Perhaps it was my only-child upbringing until I was 13, or that I was a loner all through school (still am) with few friends. Experiencing a difficult mother/teenage daughter relationship may also have influenced my feelings of loneliness. Could my tendency toward loneliness stem from the traumatic brain injury I suffered at 18 and the resulting *holes* it left in my life from the loss of many of my childhood memories? Or did an early, and ultimately disastrous marriage, and then raising three children on my own have something to do with it? Other factors could have been my battle with clinical depression (eventually won that war) throughout my twenties and into my thirties only to have panic/anxiety attacks muscle past the depression.
Maybe there are no reasons.
Maybe it’s a combination of all my experiences.

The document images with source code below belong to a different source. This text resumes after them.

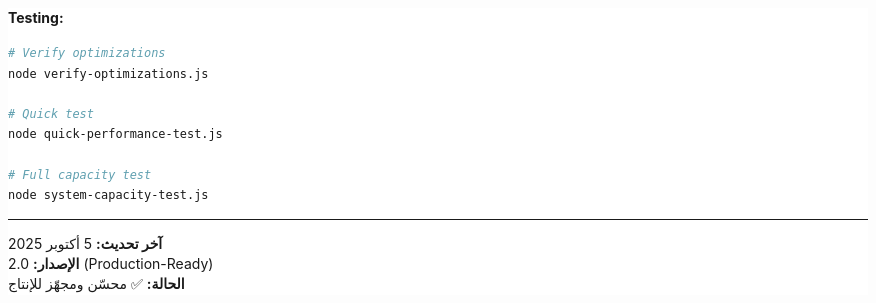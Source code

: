 **Testing:**
```bash
# Verify optimizations
node verify-optimizations.js

# Quick test
node quick-performance-test.js

# Full capacity test
node system-capacity-test.js
```

---

**آخر تحديث:** 5 أكتوبر 2025  
**الإصدار:** 2.0 (Production-Ready)  
**الحالة:** ✅ محسّن ومجهّز للإنتاج
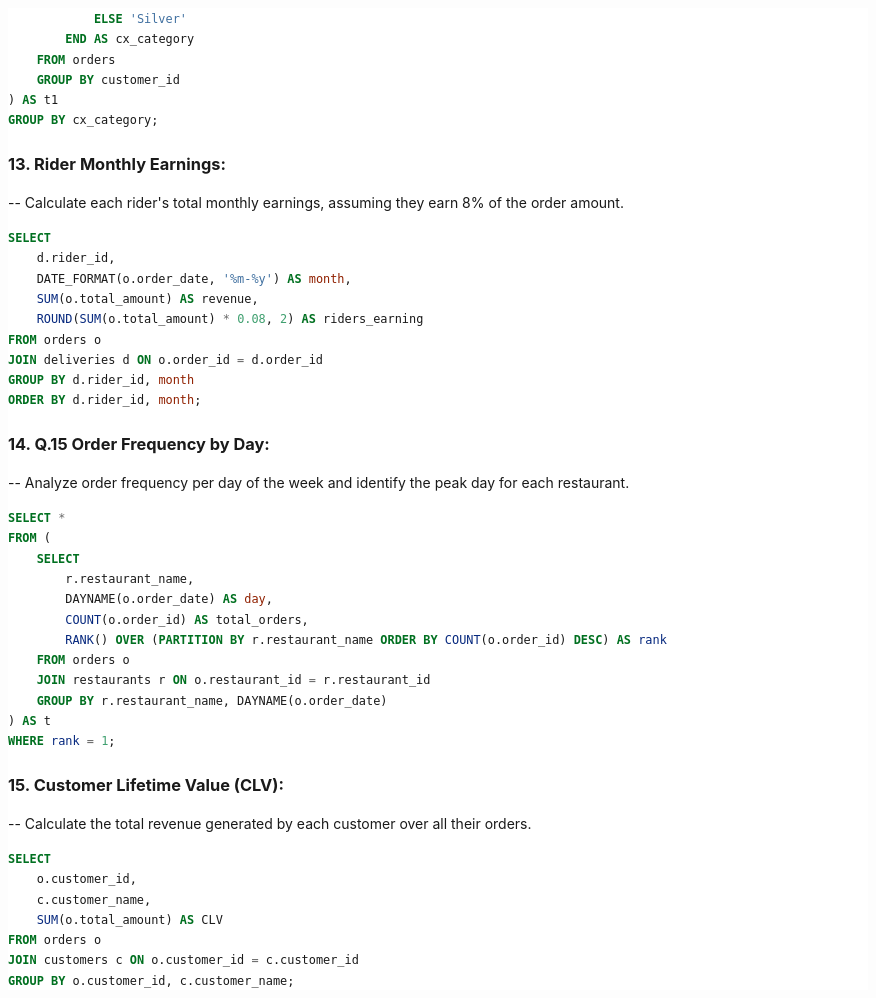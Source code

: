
 ```sql
            ELSE 'Silver'
        END AS cx_category
    FROM orders
    GROUP BY customer_id
) AS t1
GROUP BY cx_category;
```

### 13. Rider Monthly Earnings: 
-- Calculate each rider's total monthly earnings, assuming they earn 8% of the order amount.

```sql
SELECT 
    d.rider_id,
    DATE_FORMAT(o.order_date, '%m-%y') AS month,
    SUM(o.total_amount) AS revenue,
    ROUND(SUM(o.total_amount) * 0.08, 2) AS riders_earning
FROM orders o
JOIN deliveries d ON o.order_id = d.order_id
GROUP BY d.rider_id, month
ORDER BY d.rider_id, month;
```

### 14. Q.15 Order Frequency by Day: 
-- Analyze order frequency per day of the week and identify the peak day for each restaurant.

```sql
SELECT *
FROM (
    SELECT 
        r.restaurant_name,
        DAYNAME(o.order_date) AS day,
        COUNT(o.order_id) AS total_orders,
        RANK() OVER (PARTITION BY r.restaurant_name ORDER BY COUNT(o.order_id) DESC) AS rank
    FROM orders o
    JOIN restaurants r ON o.restaurant_id = r.restaurant_id
    GROUP BY r.restaurant_name, DAYNAME(o.order_date)
) AS t
WHERE rank = 1;
```

### 15. Customer Lifetime Value (CLV): 
-- Calculate the total revenue generated by each customer over all their orders.

```sql
SELECT 
    o.customer_id,
    c.customer_name,
    SUM(o.total_amount) AS CLV
FROM orders o
JOIN customers c ON o.customer_id = c.customer_id
GROUP BY o.customer_id, c.customer_name;
```
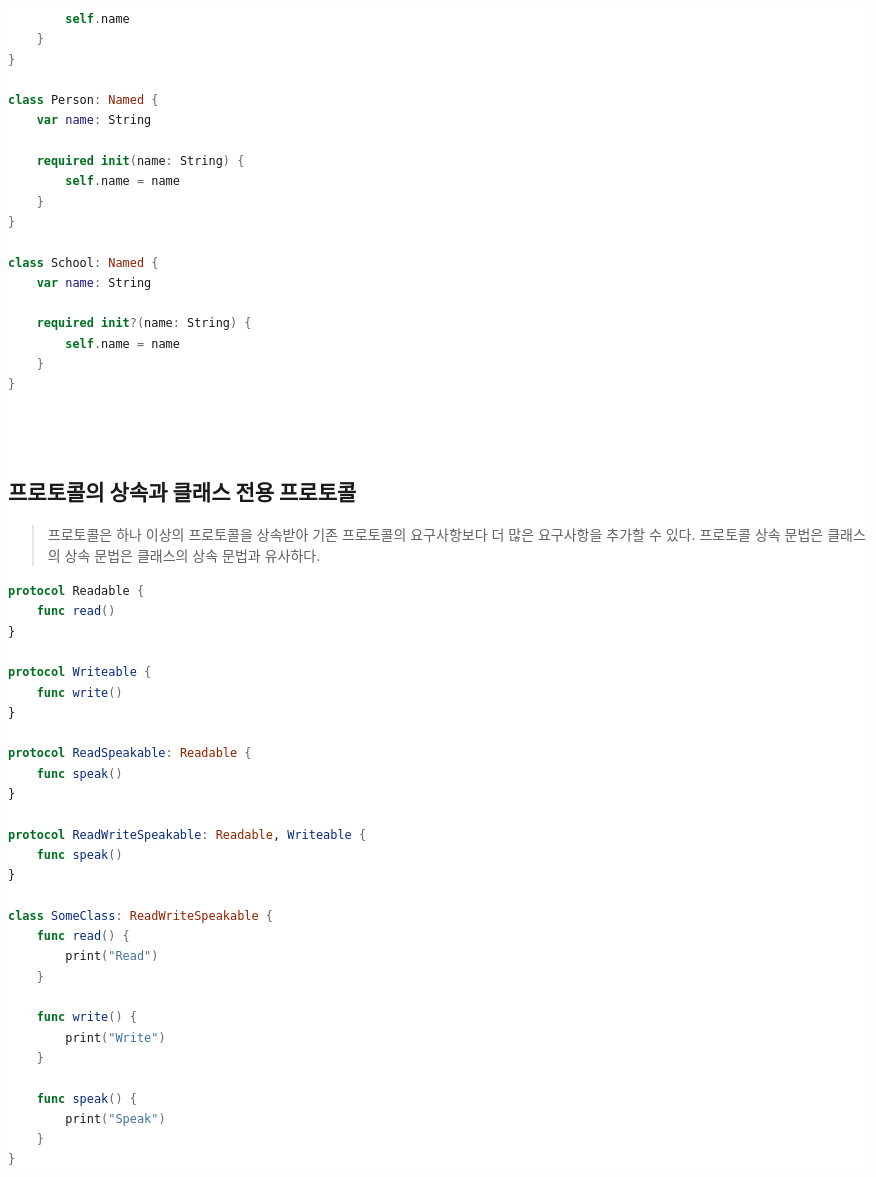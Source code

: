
 ```swift
        self.name
    }
}

class Person: Named {
    var name: String

    required init(name: String) {
        self.name = name
    }
}

class School: Named {
    var name: String

    required init?(name: String) {
        self.name = name
    }
}
```

<br><br>


## 프로토콜의 상속과 클래스 전용 프로토콜

> 프로토콜은 하나 이상의 프로토콜을 상속받아 기존 프로토콜의 요구사항보다 더 많은 요구사항을 추가할 수 있다. 프로토콜 상속 문법은 클래스의 상속 문법은 클래스의 상속 문법과 유사하다.

```swift
protocol Readable {
    func read()
}

protocol Writeable {
    func write()
}

protocol ReadSpeakable: Readable {
    func speak()
}

protocol ReadWriteSpeakable: Readable, Writeable {
    func speak()
}

class SomeClass: ReadWriteSpeakable {
    func read() {
        print("Read")
    }

    func write() {
        print("Write")
    }

    func speak() {
        print("Speak")
    }
}
```
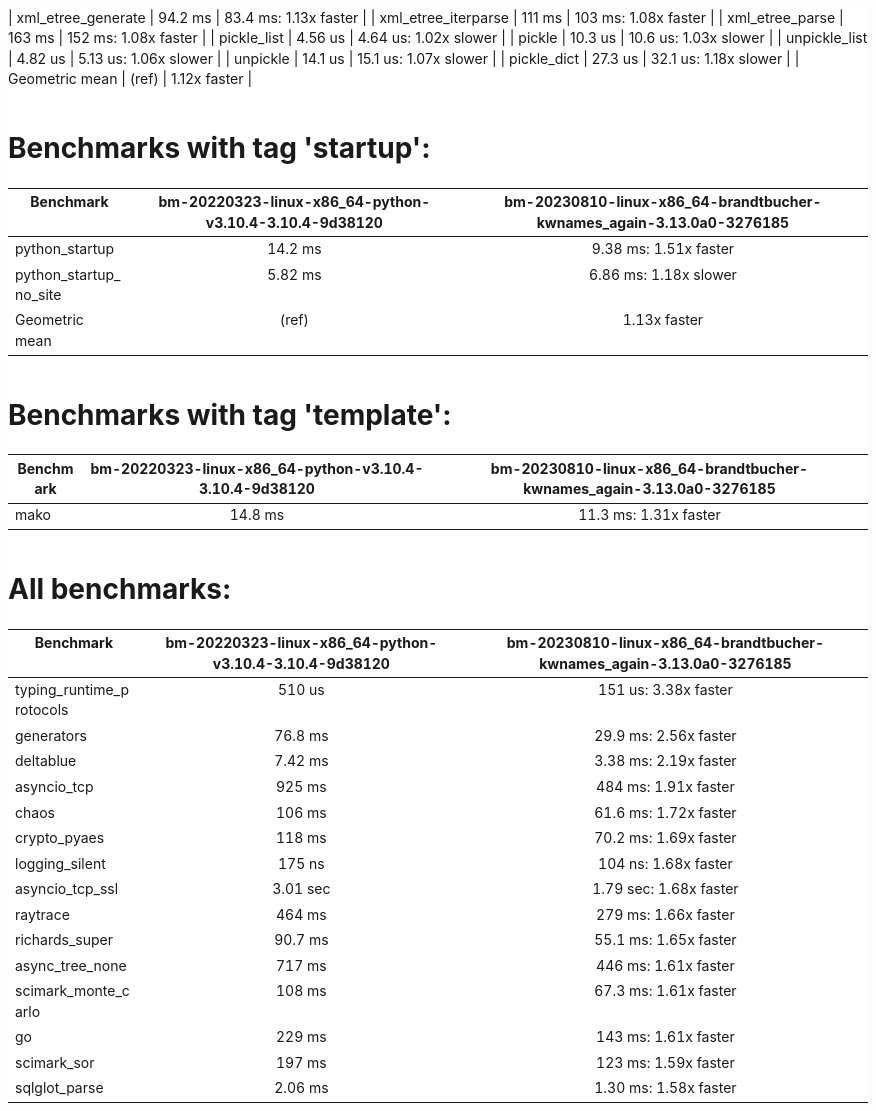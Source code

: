 | xml_etree_generate   | 94.2 ms                                                | 83.4 ms: 1.13x faster                                                |
| xml_etree_iterparse  | 111 ms                                                 | 103 ms: 1.08x faster                                                 |
| xml_etree_parse      | 163 ms                                                 | 152 ms: 1.08x faster                                                 |
| pickle_list          | 4.56 us                                                | 4.64 us: 1.02x slower                                                |
| pickle               | 10.3 us                                                | 10.6 us: 1.03x slower                                                |
| unpickle_list        | 4.82 us                                                | 5.13 us: 1.06x slower                                                |
| unpickle             | 14.1 us                                                | 15.1 us: 1.07x slower                                                |
| pickle_dict          | 27.3 us                                                | 32.1 us: 1.18x slower                                                |
| Geometric mean       | (ref)                                                  | 1.12x faster                                                         |

Benchmarks with tag 'startup':
==============================

| Benchmark              | bm-20220323-linux-x86_64-python-v3.10.4-3.10.4-9d38120 | bm-20230810-linux-x86_64-brandtbucher-kwnames_again-3.13.0a0-3276185 |
|------------------------|:------------------------------------------------------:|:--------------------------------------------------------------------:|
| python_startup         | 14.2 ms                                                | 9.38 ms: 1.51x faster                                                |
| python_startup_no_site | 5.82 ms                                                | 6.86 ms: 1.18x slower                                                |
| Geometric mean         | (ref)                                                  | 1.13x faster                                                         |

Benchmarks with tag 'template':
===============================

| Benchmark | bm-20220323-linux-x86_64-python-v3.10.4-3.10.4-9d38120 | bm-20230810-linux-x86_64-brandtbucher-kwnames_again-3.13.0a0-3276185 |
|-----------|:------------------------------------------------------:|:--------------------------------------------------------------------:|
| mako      | 14.8 ms                                                | 11.3 ms: 1.31x faster                                                |

All benchmarks:
===============

| Benchmark                | bm-20220323-linux-x86_64-python-v3.10.4-3.10.4-9d38120 | bm-20230810-linux-x86_64-brandtbucher-kwnames_again-3.13.0a0-3276185 |
|--------------------------|:------------------------------------------------------:|:--------------------------------------------------------------------:|
| typing_runtime_protocols | 510 us                                                 | 151 us: 3.38x faster                                                 |
| generators               | 76.8 ms                                                | 29.9 ms: 2.56x faster                                                |
| deltablue                | 7.42 ms                                                | 3.38 ms: 2.19x faster                                                |
| asyncio_tcp              | 925 ms                                                 | 484 ms: 1.91x faster                                                 |
| chaos                    | 106 ms                                                 | 61.6 ms: 1.72x faster                                                |
| crypto_pyaes             | 118 ms                                                 | 70.2 ms: 1.69x faster                                                |
| logging_silent           | 175 ns                                                 | 104 ns: 1.68x faster                                                 |
| asyncio_tcp_ssl          | 3.01 sec                                               | 1.79 sec: 1.68x faster                                               |
| raytrace                 | 464 ms                                                 | 279 ms: 1.66x faster                                                 |
| richards_super           | 90.7 ms                                                | 55.1 ms: 1.65x faster                                                |
| async_tree_none          | 717 ms                                                 | 446 ms: 1.61x faster                                                 |
| scimark_monte_carlo      | 108 ms                                                 | 67.3 ms: 1.61x faster                                                |
| go                       | 229 ms                                                 | 143 ms: 1.61x faster                                                 |
| scimark_sor              | 197 ms                                                 | 123 ms: 1.59x faster                                                 |
| sqlglot_parse            | 2.06 ms                                                | 1.30 ms: 1.58x faster                                                |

Maybe it’s just how I’m hardwired.
Whatever the reasons (real or imagined), it's no wonder I titled my first published novel, Lonely Places. It was published about 27 years after I started it. Lonely Places is the work of my heart in which I poured my fears; my fist-raised-to-the-sky-anger at life's challenges; my hanging onto my rope of hopefulness in the face of hopelessness; and, ultimately, my ever present feelings of loneliness. The story is largely autobiographical, although set in the Old West of the late 1800s. I wrote this story for me. I self-medicated (so-to-speak) through writing. I wrote to keep hold of my sanity when I thought I’d suffocate from what life was throwing my way. But, this story survived as I survived. It matured as I matured. I didn’t give up on this story, and it helped me not to give up on me.
[Aside] Just in case you’ve grabbed a tissue—not to worry. I had a fun/good childhood, and I’ve lived a satisfying, adventure-filled life, so don’t break out the sad violin music just yet. *grin*
Now, for your loneliness listening angst, here is Marty Robbins with Mr. Shorty, which is, at its core theme, a story about the hopeless isolation of loneliness. This verse, beginning at 40 seconds into the song, is the part that gets to me every time.
There in his blue eyes was sadness
That comes from the need of a friend
And tho' he tried, he still couldn't hide
The loneliness there, deep within.
[Another Aside] Lonely Places, with a sequel in the works, is currently out-of-publication and undergoing 2nd edition revision.
So, my questions for you are...
As a writer, if you have a recurring theme that runs through your stories? (share?? *hint hint*)
As a reader, are you drawn to stories with certain themes? What about these stories speaks to you so you keep coming back for more?